For our analysis we used the ISGRI detector layer of IBIS sensitive in the 20–300 keV energy range (Lebrun et al. 2003) and JEM-X. Owing to limited count-rate statistics, no additional information could be gained from SPI data. The standard data processing was performed with version 9 of the Offline Science Analysis (OSA) software provided by the INTEGRAL Science Data Centre (ISDC, Courvoisier et al. 2003). We performed an additional gain correction of the ISGRI energy scale based on the background Tungsten spectral lines.

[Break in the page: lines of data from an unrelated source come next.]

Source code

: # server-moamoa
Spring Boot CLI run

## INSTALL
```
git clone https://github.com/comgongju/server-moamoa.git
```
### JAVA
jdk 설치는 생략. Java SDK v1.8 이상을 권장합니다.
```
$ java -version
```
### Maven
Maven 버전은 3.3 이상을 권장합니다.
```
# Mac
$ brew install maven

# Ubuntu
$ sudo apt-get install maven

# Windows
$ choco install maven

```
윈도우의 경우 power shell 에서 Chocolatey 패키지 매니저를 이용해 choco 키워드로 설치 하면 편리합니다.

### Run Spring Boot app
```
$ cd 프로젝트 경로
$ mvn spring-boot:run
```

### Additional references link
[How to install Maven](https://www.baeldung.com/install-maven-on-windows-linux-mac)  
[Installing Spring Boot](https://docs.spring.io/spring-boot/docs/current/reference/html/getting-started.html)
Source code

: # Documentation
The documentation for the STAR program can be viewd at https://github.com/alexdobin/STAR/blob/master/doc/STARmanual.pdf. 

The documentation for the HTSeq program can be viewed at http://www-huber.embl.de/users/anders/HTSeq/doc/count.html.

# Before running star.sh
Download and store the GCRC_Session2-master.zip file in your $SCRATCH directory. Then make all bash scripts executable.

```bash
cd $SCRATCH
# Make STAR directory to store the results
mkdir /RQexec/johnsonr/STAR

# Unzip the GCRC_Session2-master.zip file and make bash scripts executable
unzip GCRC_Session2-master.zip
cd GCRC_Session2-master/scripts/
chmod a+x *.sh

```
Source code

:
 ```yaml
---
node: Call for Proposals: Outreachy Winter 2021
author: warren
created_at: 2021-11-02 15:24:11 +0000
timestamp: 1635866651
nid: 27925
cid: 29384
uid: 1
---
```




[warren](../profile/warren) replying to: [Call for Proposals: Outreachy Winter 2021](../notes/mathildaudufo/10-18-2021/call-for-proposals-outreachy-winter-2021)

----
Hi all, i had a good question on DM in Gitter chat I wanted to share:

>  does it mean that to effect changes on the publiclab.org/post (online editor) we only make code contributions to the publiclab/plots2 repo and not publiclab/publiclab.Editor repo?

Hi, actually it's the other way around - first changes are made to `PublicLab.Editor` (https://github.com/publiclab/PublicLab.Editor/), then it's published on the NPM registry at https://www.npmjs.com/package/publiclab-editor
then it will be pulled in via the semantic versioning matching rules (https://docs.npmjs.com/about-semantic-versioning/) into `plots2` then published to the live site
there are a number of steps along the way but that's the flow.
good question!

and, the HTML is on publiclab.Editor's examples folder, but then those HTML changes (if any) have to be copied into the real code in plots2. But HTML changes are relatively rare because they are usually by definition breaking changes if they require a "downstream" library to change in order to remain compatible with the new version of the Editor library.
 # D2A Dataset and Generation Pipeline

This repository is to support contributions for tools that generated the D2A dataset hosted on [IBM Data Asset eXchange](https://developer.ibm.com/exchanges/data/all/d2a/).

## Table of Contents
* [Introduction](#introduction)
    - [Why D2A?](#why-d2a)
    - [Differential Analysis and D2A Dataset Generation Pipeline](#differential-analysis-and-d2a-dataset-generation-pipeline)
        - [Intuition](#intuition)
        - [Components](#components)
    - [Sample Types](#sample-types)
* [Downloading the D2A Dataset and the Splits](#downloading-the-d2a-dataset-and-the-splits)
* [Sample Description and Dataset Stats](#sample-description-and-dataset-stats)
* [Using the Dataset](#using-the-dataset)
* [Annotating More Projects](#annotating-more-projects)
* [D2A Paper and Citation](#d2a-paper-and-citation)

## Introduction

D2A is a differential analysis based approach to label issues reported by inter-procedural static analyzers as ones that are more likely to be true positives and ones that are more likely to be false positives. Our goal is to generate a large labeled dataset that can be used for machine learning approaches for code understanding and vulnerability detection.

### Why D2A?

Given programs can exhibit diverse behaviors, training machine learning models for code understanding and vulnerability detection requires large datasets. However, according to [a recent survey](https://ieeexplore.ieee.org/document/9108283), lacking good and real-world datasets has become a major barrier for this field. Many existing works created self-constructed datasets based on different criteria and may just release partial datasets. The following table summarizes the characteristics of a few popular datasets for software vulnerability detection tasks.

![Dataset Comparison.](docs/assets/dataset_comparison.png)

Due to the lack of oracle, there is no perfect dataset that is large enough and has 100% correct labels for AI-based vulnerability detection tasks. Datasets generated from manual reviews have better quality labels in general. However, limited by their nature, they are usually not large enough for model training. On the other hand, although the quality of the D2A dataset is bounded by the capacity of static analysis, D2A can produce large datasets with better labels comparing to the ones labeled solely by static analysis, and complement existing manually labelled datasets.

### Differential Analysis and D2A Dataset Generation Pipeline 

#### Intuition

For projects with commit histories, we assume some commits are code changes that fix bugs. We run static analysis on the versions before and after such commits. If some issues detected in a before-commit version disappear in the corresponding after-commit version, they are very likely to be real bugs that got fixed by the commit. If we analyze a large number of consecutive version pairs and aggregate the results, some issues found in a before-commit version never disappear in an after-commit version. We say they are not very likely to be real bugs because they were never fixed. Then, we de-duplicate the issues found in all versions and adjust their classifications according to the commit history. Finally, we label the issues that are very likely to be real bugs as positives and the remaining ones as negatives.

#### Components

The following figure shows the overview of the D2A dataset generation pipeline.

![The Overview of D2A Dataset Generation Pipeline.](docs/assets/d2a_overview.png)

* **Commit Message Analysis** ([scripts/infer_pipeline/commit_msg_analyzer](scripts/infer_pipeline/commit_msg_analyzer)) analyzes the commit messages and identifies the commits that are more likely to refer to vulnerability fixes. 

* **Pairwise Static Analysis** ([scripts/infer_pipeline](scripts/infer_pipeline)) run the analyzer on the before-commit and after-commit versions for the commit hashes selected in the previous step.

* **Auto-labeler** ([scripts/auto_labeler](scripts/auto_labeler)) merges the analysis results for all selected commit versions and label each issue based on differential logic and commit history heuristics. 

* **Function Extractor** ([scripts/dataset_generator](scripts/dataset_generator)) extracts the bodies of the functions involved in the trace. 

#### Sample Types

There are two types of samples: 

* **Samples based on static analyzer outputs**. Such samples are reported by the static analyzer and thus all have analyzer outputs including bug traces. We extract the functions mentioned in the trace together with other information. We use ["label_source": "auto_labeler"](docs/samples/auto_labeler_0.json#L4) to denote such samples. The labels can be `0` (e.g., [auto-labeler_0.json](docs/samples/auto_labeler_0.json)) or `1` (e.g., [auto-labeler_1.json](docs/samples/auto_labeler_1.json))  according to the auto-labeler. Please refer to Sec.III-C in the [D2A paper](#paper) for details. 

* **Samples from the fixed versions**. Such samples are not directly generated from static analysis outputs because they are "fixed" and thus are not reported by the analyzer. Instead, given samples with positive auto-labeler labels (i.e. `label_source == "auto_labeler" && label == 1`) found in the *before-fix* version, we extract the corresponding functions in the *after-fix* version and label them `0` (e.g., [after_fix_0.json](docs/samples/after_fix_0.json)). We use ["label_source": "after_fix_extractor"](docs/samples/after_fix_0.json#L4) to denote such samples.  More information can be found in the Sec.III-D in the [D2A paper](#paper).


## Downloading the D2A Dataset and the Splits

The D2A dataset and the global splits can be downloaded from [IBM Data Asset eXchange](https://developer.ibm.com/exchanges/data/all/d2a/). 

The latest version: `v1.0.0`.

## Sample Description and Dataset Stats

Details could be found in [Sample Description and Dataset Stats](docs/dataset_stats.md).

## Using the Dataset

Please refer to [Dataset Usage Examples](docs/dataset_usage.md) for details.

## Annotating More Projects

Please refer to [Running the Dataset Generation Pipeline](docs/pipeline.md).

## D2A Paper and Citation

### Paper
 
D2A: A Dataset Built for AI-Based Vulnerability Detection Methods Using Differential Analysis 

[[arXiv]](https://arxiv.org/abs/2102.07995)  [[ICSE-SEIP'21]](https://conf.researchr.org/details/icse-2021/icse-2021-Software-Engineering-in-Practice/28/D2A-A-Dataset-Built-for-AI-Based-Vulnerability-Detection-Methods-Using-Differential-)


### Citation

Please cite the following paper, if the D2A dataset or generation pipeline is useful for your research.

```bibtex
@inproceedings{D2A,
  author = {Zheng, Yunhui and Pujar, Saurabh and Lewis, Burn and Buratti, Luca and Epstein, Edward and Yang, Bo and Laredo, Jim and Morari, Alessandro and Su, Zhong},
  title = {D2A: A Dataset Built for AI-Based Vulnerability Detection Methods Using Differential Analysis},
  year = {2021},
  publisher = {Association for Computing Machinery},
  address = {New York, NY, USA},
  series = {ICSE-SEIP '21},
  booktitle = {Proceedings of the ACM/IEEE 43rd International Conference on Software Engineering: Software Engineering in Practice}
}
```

To search for the flaring activity, we examined the entire IBIS/ISGRI light curve by combining the publicly available ISGRI data products in the HEAVENS data base2 with the results of our own analysis. We did not find any clear evidence of flares in all the data except for the latest INTEGRAL observations of the source in November and December 2010 (MJD  ~ 55 520–55 540), partially covering a normal outburst. The rising part of the outburst is shown in Fig. 2. The upper panel of Fig. 3 shows the entire outburst as observed with INTEGRAL. In this work we concentrate on the analysis of the source’s flaring behavior during this outburst.

thumbnail Fig. 2

INTEGRAL/ISGRI light curve of EXO 2030+375 during the rise of its normal outburst in Nov.–Dec. 2010. The flaring activity is clearly seen. The light curve of the entire outburst is shown in Fig. 3. One Crab corresponds to  ~ 260 cts/s in the specified energy range.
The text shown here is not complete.